* TASK GOAL *
Search the records below for the word "Login". Copy each line where it occurs.
Start of INPUT RECORDS
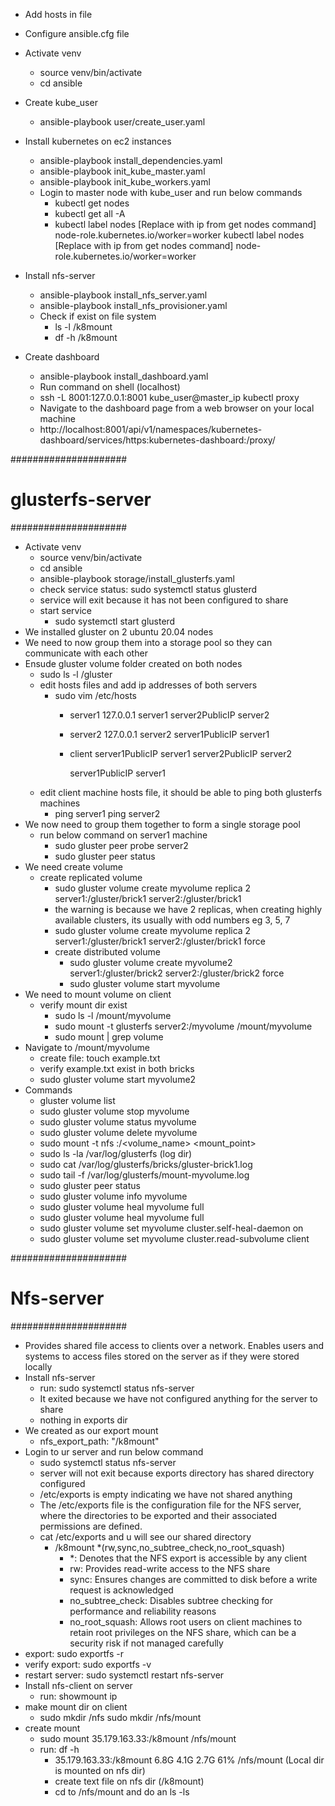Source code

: 
- Add hosts in file
- Configure ansible.cfg file
- Activate venv
    - source venv/bin/activate
    - cd ansible
- Create kube_user
    - ansible-playbook user/create_user.yaml
- Install kubernetes on ec2 instances
    - ansible-playbook install_dependencies.yaml
    - ansible-playbook init_kube_master.yaml
    - ansible-playbook init_kube_workers.yaml
    - Login to master node with kube_user and run below commands
      - kubectl get nodes
      - kubectl get all -A
      - kubectl label nodes [Replace with ip from get nodes command] node-role.kubernetes.io/worker=worker
        kubectl label nodes [Replace with ip from get nodes command] node-role.kubernetes.io/worker=worker

- Install nfs-server
    - ansible-playbook install_nfs_server.yaml
    - ansible-playbook install_nfs_provisioner.yaml
    - Check if exist on file system
       - ls -l /k8mount
       - df -h /k8mount
- Create dashboard
    - ansible-playbook install_dashboard.yaml
    - Run command on shell (localhost)
    - ssh -L 8001:127.0.0.1:8001 kube_user@master_ip
    kubectl proxy
    - Navigate to the dashboard page from a web browser on your local machine
    - http://localhost:8001/api/v1/namespaces/kubernetes-dashboard/services/https:kubernetes-dashboard:/proxy/


#####################
# glusterfs-server
#####################
- Activate venv
    - source venv/bin/activate
    - cd ansible
    - ansible-playbook storage/install_glusterfs.yaml
    - check service status: sudo systemctl status glusterd
    - service will exit because it has not been configured to share
    - start service
        - sudo systemctl start glusterd
- We installed gluster on 2 ubuntu 20.04 nodes
- We need to now group them into a storage pool so they can communicate with each other
- Ensude gluster volume folder created on both nodes
    - sudo ls -l /gluster
    - edit hosts files and add ip addresses of both servers
        - sudo vim /etc/hosts
          - server1
            127.0.0.1   server1
            server2PublicIP   server2
          - server2
            127.0.0.1   server2
            server1PublicIP   server1
          - client
            server1PublicIP   server1
            server2PublicIP   server2
            
            server1PublicIP server1
    - edit client machine hosts file, it should be able to ping both glusterfs machines
        - ping server1
          ping server2
- We now need to group them together to form a single storage pool
    - run below command on server1 machine
      - sudo gluster peer probe server2
      - sudo gluster peer status
- We need create volume
    - create replicated volume
        - sudo gluster volume create myvolume replica 2 server1:/gluster/brick1 server2:/gluster/brick1
        - the warning is because we have 2 replicas, when creating highly available clusters, its usually with odd
          numbers eg 3, 5, 7
        - sudo gluster volume create myvolume replica 2 server1:/gluster/brick1 server2:/gluster/brick1 force
      - create distributed volume
        - sudo gluster volume create myvolume2 server1:/gluster/brick2 server2:/gluster/brick2 force
        - sudo gluster volume start myvolume
- We need to mount volume on client 
    - verify mount dir exist
        - sudo ls -l /mount/myvolume
        - sudo mount -t glusterfs server2:/myvolume /mount/myvolume
        - sudo mount | grep volume
- Navigate to /mount/myvolume
    - create file: touch example.txt
    - verify example.txt exist in both bricks
    - sudo gluster volume start myvolume2
- Commands
    - gluster volume list
    - sudo gluster volume stop myvolume
    - sudo gluster volume status myvolume
    - sudo gluster volume delete myvolume
    - sudo mount -t nfs <server>:/<volume_name> <mount_point>
    - sudo ls -la /var/log/glusterfs (log dir)
    - sudo cat /var/log/glusterfs/bricks/gluster-brick1.log
    - sudo tail -f /var/log/glusterfs/mount-myvolume.log
    - sudo gluster peer status
    - sudo gluster volume info myvolume
    - sudo gluster volume heal myvolume full
    - sudo gluster volume heal myvolume full
    - sudo gluster volume set myvolume cluster.self-heal-daemon on
    - sudo gluster volume set myvolume cluster.read-subvolume client


#####################
# Nfs-server
#####################
- Provides shared file access to clients over a network.
  Enables users and systems to access files stored on the server as if they were stored locally
- Install nfs-server
    - run: sudo systemctl status nfs-server
    - It exited because we have not configured anything for the server to share
    - nothing in exports dir
- We created as our export mount
    - nfs_export_path: "/k8mount"
- Login to ur server and run below command
    - sudo systemctl status nfs-server
    - server will not exit because exports directory has shared directory configured
    - /etc/exports is empty indicating we have not shared anything
    - The /etc/exports file is the configuration file for the NFS server, where the directories to be exported and their 
      associated permissions are defined.
    - cat /etc/exports and u will see our shared directory
        - /k8mount *(rw,sync,no_subtree_check,no_root_squash)
            - *: Denotes that the NFS export is accessible by any client
            - rw: Provides read-write access to the NFS share
            - sync: Ensures changes are committed to disk before a write request is acknowledged
            - no_subtree_check: Disables subtree checking for performance and reliability reasons
            - no_root_squash: Allows root users on client machines to retain root privileges on the NFS share, 
              which can be a security risk if not managed carefully
- export: sudo exportfs -r
- verify export: sudo exportfs -v
- restart server: sudo systemctl restart nfs-server
- Install nfs-client on server
    - run: showmount ip
- make mount dir on client
    - sudo mkdir /nfs
      sudo mkdir /nfs/mount
- create mount
    - sudo mount 35.179.163.33:/k8mount /nfs/mount
    - run: df -h
        - 35.179.163.33:/k8mount  6.8G  4.1G  2.7G  61% /nfs/mount (Local dir is mounted on nfs dir)
        - create text file on nfs dir (/k8mount)
        - cd to /nfs/mount and do an ls -ls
End of INPUT RECORDS
* EXPECTED ANSWER *
    - Login to master node with kube_user and run below commands
- Login to ur server and run below command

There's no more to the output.